Remember what great sex lives some of the fabulously post-60 "Golden Girls" seemed to have? Turns out that wasn't unrealistic, according to a new study out of the University of California, San Diego.
The research examined the sex lives of women between the ages of 60 and 89 and found those who enjoyed an active sex life had a better quality of life and were happier, reports the Sydney Morning Herald.
Though sexual activity was lower in older woman -- "seventy per cent of women in their sixties reported some sexual activity in the previous six months, a figure which dropped to 57 per cent among women in their seventies and 31 per cent among those in their eighties," according to the report -- and the women studied were less likely than younger women to become aroused or climax, the results showed a majority of the women ranked their sex lives between moderately satisfied and very satisfied, according to the Telegraph.
Professor Wesley Thompson who led the UCSD study told The Sydney Morning Herald that maintaining a high level of sexual satisfaction may positively reinforce other psychological aspects of successful aging.
Out of the 1235 women surveyed, the overall conclusion was that a satisfying sex life is closely linked with a high quality of life all the way into our 80s.
Thompson told the Daily Mail "While we cannot assess cause and effect from this study, these results suggest that maintaining a high level of sexual satisfaction may positively reinforce other psychological aspects of successful aging."
The findings were contrary to what the researchers initially hypothesized, reports the Telegraph. Thompson's team had expected to see sexual satisfaction drop as women age.
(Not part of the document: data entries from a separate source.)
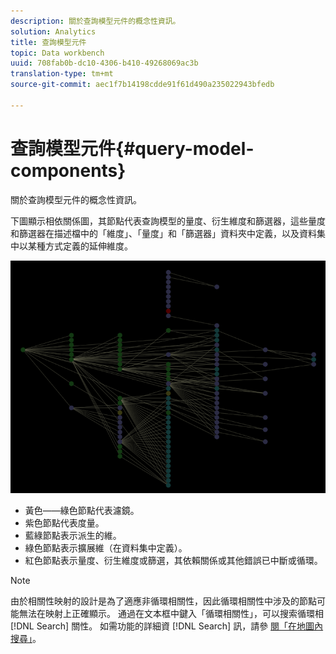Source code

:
 ```yaml
---
description: 關於查詢模型元件的概念性資訊。
solution: Analytics
title: 查詢模型元件
topic: Data workbench
uuid: 708fab0b-dc10-4306-b410-49268069ac3b
translation-type: tm+mt
source-git-commit: aec1f7b14198cdde91f61d490a235022943bfedb

---
```



# 查詢模型元件{#query-model-components}

關於查詢模型元件的概念性資訊。

下圖顯示相依關係圖，其節點代表查詢模型的量度、衍生維度和篩選器，這些量度和篩選器在描述檔中的「維度」、「量度」和「篩選器」資料夾中定義，以及資料集中以某種方式定義的延伸維度。

![](assets/vis_DependencyMap_QueryModel.png)

* 黃色——綠色節點代表濾鏡。
* 紫色節點代表度量。
* 藍綠節點表示派生的維。
* 綠色節點表示擴展維（在資料集中定義）。
* 紅色節點表示量度、衍生維度或篩選，其依賴關係或其他錯誤已中斷或循環。

>[!NOTE]
>
>由於相關性映射的設計是為了適應非循環相關性，因此循環相關性中涉及的節點可能無法在映射上正確顯示。 通過在文本框中鍵入「循環相關性」，可以搜索循環相 [!DNL Search] 關性。 如需功能的詳細資 [!DNL Search] 訊，請參 [閱「在地圖內搜尋」](../../../../../home/c-get-started/c-admin-intrf/c-dataset-mgrs/c-dep-maps/t-srch-map.md#task-a1e7065a538d46c78a7d28676d880dfb)。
But how does women's sexual activity later in life compare to men's? A comparative study published in the British Medical Journal, as reported by TIME Magazine in 2010, found that "67% of men ages 65 to 74 said they had been sexually active in the past year, compared with just 40% of women in the same age group." When it comes to sexual satisfaction, a study published in the British Journal of Urology in 2006 found that men in their 50s were actually more satisfied with their sex lives than men in their 30s and 40s, LiveScience.com reported, but their satisfaction declined sharply after age 59.